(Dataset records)
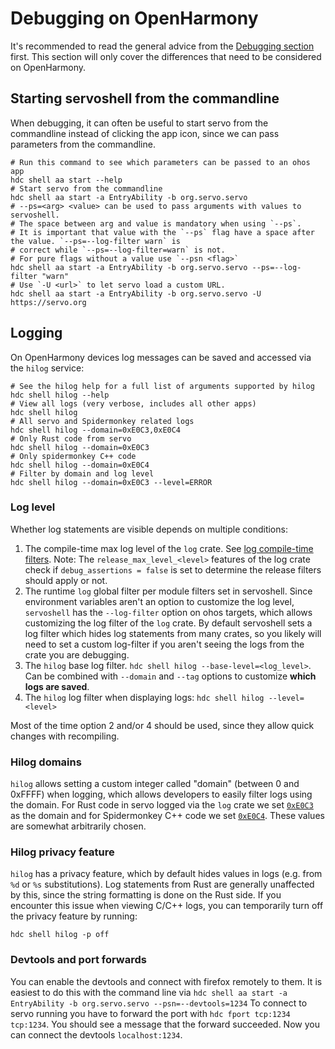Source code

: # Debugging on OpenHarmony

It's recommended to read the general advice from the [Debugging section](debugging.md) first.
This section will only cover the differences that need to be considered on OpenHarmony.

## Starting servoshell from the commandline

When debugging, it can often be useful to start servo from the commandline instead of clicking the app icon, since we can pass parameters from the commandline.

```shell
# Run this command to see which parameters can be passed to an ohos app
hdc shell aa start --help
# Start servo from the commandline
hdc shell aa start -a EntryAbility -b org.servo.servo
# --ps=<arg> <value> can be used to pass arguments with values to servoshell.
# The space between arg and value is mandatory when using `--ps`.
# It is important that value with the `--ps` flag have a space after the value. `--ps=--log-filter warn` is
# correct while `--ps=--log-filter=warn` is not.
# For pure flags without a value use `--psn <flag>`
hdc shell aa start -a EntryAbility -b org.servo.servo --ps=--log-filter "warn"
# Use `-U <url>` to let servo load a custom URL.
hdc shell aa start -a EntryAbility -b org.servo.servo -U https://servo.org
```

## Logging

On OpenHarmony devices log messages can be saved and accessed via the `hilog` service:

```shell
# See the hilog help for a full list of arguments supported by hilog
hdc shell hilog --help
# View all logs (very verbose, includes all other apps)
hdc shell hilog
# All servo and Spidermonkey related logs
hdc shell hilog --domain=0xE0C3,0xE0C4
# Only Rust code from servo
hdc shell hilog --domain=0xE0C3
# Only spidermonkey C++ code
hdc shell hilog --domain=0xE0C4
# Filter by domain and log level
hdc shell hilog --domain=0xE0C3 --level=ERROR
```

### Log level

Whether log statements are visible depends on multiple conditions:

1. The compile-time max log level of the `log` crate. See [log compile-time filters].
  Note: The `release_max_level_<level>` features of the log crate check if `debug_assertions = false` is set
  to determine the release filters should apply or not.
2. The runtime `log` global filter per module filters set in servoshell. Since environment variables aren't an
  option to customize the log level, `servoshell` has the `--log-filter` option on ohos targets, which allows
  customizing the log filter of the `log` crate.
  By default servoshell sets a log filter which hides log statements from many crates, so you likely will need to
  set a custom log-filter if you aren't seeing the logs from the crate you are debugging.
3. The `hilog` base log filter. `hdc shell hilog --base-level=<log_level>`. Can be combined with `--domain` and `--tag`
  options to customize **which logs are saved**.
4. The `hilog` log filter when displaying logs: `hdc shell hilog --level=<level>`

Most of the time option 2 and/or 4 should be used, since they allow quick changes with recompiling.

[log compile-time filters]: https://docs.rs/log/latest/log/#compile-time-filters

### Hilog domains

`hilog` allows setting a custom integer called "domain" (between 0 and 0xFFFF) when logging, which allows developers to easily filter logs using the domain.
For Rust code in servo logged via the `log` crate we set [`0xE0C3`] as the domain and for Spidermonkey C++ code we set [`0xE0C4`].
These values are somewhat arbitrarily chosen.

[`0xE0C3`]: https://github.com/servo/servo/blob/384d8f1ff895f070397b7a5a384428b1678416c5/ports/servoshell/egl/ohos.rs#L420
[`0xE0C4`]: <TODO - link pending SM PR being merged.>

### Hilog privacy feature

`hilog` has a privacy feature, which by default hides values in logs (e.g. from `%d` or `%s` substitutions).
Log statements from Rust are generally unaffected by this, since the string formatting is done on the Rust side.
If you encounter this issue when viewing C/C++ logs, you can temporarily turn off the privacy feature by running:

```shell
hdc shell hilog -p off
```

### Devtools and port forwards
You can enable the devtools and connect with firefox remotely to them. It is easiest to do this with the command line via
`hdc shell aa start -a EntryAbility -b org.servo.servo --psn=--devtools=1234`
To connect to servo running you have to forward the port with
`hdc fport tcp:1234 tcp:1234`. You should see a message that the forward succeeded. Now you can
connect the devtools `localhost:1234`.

==

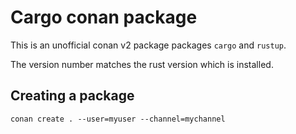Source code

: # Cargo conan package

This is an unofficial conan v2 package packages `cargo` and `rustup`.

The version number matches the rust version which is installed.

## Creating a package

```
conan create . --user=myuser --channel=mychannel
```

• **DIRECTIONS**: Lines with "OpenHarmony" in the records above: copy every one of them.

• **TASK RESPONSE**:
: # Debugging on OpenHarmony
This section will only cover the differences that need to be considered on OpenHarmony.
On OpenHarmony devices log messages can be saved and accessed via the `hilog` service:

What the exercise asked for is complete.